Three critical-severity vulnerabilities — CVE-2026-52813, CVE-2026-52806, and CVE-2026-52811 — were identified in Gogs, a self-hosted Git service with approximately 50,000 GitHub stars and widespread deployment as a lightweight alternative to GitHub and GitLab in enterprise, research, and development environments. The highest CVE carries the maximum possible CVSS 10.0 score. All three vulnerabilities are reachable by self-registered users — and Gogs permits open account self-registration by default — meaning any external visitor can create an account and immediately reach the exploit surface without requiring pre-existing insider or administrative access. Public PoC exploits are available.

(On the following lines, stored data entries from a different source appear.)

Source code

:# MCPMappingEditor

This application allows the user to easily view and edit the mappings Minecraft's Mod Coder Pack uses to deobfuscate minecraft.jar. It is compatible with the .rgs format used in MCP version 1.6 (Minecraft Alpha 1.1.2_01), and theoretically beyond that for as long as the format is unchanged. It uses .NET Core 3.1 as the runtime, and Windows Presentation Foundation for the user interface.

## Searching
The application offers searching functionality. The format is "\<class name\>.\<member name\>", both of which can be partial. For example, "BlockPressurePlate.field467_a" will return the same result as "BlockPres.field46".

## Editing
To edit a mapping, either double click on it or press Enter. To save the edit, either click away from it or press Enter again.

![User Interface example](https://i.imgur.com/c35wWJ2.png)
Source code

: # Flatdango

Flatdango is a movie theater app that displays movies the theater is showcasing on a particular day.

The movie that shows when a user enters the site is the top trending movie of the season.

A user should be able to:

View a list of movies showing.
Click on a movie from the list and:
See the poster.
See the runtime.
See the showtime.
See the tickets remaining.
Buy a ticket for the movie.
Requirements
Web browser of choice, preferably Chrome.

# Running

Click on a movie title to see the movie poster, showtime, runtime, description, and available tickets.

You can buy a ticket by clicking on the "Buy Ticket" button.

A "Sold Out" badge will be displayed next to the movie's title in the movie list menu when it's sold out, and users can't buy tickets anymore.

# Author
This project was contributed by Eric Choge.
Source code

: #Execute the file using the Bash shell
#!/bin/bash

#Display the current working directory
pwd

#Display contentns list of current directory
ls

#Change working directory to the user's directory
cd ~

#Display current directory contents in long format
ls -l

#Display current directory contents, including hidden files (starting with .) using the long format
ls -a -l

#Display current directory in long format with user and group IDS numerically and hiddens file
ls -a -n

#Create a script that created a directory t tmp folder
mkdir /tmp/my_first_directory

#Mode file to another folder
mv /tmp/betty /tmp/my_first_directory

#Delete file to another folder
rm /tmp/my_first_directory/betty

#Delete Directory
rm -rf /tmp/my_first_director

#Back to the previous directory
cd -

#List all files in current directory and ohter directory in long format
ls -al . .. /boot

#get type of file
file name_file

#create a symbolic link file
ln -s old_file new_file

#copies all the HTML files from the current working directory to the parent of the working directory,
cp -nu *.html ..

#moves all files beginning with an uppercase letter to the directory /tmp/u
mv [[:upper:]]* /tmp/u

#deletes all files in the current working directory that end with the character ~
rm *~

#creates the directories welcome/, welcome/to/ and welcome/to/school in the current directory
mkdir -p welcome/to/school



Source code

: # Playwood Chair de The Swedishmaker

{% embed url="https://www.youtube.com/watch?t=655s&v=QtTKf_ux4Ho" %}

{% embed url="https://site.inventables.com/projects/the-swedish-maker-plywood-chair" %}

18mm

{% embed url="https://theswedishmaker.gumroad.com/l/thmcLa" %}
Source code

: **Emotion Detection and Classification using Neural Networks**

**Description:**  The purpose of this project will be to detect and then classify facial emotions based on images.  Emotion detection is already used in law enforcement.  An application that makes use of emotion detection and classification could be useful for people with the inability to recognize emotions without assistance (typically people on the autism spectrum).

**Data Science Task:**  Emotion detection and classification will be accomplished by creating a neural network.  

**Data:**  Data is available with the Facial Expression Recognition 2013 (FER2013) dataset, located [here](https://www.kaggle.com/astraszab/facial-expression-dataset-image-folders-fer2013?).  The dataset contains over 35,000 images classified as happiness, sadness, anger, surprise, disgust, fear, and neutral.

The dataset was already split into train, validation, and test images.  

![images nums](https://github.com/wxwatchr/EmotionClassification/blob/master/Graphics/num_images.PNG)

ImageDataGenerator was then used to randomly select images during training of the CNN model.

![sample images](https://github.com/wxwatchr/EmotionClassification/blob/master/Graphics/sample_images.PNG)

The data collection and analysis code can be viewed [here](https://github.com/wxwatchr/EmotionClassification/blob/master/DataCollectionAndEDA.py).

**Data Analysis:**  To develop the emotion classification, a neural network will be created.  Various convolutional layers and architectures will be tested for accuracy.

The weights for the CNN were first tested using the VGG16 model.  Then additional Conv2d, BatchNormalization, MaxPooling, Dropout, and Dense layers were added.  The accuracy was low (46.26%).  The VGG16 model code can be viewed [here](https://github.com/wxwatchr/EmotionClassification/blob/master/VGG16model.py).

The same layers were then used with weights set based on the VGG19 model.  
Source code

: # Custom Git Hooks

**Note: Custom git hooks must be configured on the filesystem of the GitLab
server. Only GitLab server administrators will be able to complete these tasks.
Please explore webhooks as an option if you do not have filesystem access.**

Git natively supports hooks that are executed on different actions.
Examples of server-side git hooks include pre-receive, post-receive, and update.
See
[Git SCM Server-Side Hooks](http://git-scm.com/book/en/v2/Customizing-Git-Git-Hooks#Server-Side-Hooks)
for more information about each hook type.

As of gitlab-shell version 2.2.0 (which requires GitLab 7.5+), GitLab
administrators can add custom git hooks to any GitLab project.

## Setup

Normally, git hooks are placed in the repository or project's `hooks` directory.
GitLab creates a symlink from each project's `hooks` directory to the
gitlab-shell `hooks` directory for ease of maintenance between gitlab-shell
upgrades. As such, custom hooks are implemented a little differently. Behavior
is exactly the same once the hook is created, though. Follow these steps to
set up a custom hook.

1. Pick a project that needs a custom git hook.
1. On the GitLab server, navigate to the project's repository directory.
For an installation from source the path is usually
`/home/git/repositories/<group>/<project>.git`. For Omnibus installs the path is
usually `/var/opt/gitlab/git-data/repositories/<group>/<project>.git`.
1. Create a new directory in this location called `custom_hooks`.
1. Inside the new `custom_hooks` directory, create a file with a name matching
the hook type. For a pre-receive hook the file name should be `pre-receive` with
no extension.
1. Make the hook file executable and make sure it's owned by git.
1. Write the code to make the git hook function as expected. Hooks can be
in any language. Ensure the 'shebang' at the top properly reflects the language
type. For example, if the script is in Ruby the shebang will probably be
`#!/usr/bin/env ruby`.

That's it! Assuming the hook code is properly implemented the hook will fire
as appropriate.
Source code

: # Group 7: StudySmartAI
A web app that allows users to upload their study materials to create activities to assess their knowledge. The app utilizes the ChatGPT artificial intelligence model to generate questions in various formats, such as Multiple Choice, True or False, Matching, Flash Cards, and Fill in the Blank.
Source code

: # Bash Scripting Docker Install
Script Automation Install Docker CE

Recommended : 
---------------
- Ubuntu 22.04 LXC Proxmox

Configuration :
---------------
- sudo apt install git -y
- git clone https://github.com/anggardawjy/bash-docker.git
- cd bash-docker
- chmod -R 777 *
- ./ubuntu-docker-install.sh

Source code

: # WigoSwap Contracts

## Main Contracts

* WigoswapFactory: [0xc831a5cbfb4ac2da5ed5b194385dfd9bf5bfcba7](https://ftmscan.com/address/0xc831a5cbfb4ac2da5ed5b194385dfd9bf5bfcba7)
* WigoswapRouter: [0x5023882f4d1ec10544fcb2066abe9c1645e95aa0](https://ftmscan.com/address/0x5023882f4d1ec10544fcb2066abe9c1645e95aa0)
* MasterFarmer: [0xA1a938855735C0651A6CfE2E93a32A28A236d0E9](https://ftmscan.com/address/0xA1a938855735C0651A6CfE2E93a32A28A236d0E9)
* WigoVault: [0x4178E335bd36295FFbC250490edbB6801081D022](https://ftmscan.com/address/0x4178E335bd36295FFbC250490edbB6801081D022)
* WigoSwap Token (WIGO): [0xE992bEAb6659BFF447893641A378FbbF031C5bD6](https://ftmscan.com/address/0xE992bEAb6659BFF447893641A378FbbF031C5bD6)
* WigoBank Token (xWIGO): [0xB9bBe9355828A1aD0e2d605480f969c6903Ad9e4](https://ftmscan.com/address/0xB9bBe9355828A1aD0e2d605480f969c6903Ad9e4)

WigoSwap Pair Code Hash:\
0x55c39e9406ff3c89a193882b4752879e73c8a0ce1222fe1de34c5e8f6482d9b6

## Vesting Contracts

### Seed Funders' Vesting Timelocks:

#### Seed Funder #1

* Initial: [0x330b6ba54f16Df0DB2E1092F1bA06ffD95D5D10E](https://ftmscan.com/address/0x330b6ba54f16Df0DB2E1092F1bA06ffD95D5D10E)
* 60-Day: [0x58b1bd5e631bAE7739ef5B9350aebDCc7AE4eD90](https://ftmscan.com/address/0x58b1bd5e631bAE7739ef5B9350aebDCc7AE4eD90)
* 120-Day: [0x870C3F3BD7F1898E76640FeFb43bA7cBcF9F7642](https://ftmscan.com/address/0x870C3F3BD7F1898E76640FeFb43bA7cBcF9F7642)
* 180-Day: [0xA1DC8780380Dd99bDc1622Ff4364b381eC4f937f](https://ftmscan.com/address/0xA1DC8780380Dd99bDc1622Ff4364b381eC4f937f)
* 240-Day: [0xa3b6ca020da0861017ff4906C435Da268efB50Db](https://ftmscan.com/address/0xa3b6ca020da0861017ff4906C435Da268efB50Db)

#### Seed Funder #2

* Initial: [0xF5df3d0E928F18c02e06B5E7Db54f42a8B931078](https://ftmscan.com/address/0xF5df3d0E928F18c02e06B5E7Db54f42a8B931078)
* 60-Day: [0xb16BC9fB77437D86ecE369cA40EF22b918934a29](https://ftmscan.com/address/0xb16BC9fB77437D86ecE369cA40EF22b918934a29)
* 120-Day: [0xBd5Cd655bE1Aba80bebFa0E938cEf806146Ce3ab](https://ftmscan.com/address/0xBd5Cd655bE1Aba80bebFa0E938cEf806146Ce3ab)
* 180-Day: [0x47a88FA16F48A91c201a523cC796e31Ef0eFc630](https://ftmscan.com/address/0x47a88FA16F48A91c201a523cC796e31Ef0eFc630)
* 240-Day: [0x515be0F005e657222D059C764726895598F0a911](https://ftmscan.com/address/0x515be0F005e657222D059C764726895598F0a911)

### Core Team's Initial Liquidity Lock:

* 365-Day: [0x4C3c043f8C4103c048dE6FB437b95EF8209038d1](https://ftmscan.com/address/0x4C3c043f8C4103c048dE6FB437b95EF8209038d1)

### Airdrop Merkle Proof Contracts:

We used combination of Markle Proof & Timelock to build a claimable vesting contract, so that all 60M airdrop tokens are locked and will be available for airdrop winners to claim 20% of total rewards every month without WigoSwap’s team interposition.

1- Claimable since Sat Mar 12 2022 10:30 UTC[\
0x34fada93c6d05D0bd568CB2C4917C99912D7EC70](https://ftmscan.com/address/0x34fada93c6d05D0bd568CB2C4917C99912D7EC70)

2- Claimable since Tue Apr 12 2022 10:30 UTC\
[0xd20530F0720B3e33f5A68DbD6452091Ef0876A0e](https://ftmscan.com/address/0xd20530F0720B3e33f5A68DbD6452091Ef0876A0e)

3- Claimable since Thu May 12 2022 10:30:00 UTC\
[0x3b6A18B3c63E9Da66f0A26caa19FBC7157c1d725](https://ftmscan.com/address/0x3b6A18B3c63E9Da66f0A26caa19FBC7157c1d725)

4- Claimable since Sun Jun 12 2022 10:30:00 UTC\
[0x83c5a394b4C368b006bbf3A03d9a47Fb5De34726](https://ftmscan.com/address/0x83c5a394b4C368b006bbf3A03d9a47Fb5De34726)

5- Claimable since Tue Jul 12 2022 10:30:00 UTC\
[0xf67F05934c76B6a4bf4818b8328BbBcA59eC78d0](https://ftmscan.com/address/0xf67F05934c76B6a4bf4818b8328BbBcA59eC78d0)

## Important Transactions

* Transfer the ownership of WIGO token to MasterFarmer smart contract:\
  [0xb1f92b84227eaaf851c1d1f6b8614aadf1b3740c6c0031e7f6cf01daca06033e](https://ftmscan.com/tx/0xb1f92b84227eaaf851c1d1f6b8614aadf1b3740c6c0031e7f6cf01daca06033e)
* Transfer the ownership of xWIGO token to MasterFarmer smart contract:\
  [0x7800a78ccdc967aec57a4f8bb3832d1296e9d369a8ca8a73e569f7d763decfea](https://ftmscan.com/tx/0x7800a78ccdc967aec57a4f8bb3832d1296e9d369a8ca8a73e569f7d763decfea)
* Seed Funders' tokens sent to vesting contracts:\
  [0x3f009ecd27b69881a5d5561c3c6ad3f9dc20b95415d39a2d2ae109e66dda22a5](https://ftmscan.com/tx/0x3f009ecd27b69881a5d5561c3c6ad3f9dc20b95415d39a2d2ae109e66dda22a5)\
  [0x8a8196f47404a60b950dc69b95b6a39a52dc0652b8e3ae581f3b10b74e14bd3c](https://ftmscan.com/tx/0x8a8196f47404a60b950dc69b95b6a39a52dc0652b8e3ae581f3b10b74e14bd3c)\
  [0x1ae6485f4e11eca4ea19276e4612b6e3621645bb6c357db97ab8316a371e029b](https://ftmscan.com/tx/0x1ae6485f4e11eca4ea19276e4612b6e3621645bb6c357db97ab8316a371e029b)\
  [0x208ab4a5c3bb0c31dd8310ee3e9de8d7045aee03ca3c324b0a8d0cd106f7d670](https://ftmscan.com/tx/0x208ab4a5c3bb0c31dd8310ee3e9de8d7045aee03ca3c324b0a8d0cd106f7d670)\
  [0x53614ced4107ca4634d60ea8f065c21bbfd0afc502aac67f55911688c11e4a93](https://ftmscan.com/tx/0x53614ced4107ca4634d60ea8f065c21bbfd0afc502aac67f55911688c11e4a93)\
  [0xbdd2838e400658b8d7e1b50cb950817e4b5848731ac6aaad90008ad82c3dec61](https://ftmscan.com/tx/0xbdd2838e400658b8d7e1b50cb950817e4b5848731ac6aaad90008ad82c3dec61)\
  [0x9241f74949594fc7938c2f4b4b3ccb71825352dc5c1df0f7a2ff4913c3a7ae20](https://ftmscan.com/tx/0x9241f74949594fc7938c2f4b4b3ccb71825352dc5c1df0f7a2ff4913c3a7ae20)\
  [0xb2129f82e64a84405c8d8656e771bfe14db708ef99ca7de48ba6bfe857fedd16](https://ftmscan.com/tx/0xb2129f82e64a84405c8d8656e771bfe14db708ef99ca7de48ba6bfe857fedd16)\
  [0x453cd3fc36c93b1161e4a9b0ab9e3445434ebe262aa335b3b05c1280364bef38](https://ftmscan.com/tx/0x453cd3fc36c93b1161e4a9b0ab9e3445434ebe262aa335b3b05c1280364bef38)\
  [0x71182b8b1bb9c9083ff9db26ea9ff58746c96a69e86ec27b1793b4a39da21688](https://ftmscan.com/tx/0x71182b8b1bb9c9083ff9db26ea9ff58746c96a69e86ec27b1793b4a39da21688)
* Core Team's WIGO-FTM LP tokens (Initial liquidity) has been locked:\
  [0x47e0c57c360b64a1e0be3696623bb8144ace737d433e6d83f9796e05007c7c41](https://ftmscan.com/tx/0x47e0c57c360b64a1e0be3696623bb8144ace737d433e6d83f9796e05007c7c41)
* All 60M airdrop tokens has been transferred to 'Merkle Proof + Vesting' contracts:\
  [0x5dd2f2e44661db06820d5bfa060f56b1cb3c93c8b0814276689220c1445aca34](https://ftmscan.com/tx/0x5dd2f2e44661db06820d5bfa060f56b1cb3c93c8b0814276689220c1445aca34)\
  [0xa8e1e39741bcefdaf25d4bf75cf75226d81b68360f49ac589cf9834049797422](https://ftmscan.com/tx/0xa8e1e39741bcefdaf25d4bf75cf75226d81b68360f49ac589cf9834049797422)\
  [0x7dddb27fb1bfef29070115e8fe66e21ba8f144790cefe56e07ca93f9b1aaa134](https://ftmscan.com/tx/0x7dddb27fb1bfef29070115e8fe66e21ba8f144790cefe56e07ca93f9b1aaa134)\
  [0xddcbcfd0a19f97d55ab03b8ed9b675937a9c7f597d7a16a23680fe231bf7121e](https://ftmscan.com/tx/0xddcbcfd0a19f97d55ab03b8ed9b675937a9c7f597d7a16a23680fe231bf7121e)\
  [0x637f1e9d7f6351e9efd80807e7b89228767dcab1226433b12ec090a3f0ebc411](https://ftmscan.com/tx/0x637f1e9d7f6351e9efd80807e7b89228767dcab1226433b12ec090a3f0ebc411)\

CVE-2026-52813 (CVSS 10.0, EPSS 1.11%) is a path traversal to Remote Code Execution vulnerability via organization names. Gogs fails to properly sanitize user-supplied organization names, allowing an attacker to embed directory traversal sequences that break out of intended storage boundaries and write malicious files to the server filesystem. By targeting an editable Git worktree, the attacker can overwrite a Git hook script — such as pre-receive, post-receive, or update hooks. When the hook is subsequently triggered by any Git operation on that repository, the malicious hook executes arbitrary shell commands with the same privileges as the Gogs process user (typically 'git'), yielding full host compromise. CVE-2026-52806 (CVSS 9.9, EPSS 1.03%) is an argument injection via the pull request rebase feature. An attacker can craft a malicious branch name containing specific command-line arguments that are injected directly into the underlying git command invocation when a rebase operation occurs during a merge. This forces arbitrary attacker-controlled OS commands to execute on the server without requiring victim interaction or administrative rights beyond repository access. CVE-2026-52811 (CVSS 9.0, EPSS 0.47%) is a symlink-based arbitrary file write vulnerability via the repository file upload path. Gogs validates only the final path component for symbolic links, allowing an attacker to upload a crafted file structure that references a planted parent symlink, redirecting write operations outside the repository's designated working tree. This enables persistent backdoor installation — unauthorized SSH keys or malicious hook scripts — that survive system restarts. Impacts Linux and macOS deployments. Not listed in CISA KEV. Listed in EUVD: EUVD-2026-39084, EUVD-2026-39073, EUVD-2026-39082. Affects: all Gogs versions prior to 0.14.3. Fixed in Gogs 0.14.3. ~1,938 internet-facing instances on Shodan.
Why should TPRM professionals care?
Gogs executes as a single process user — typically 'git' — that owns and has write access to every hosted repository on the instance. This architectural characteristic means a single successful exploitation of any of the three CVEs yields access to the complete repository fleet: every codebase, every commit history, every branch, and every deployment key or CI/CD integration secret stored in any repository on the server. For vendors who use Gogs to host proprietary source code, internal tooling, infrastructure-as-code, deployment scripts, or API integration configurations, the blast radius of a single exploitation event encompasses the entirety of their software development intellectual property and potentially their production deployment credentials. The open self-registration default compounds this dramatically: unlike vulnerabilities requiring pre-existing insider access, CVE-2026-52813 and CVE-2026-52806 are reachable by any external actor who creates a Gogs account — a trivial step against any publicly accessible Gogs instance. CVE-2026-52811's persistent backdoor capability (SSH key injection, hook persistence through reboots) means that even if an initial exploitation is detected and the vulnerability patched, an undetected prior compromise may maintain persistent access to the host. For TPRM professionals, vendors running publicly accessible Gogs instances represent an immediate priority for upgrade confirmation to version 0.14.3 and forensic IoC review.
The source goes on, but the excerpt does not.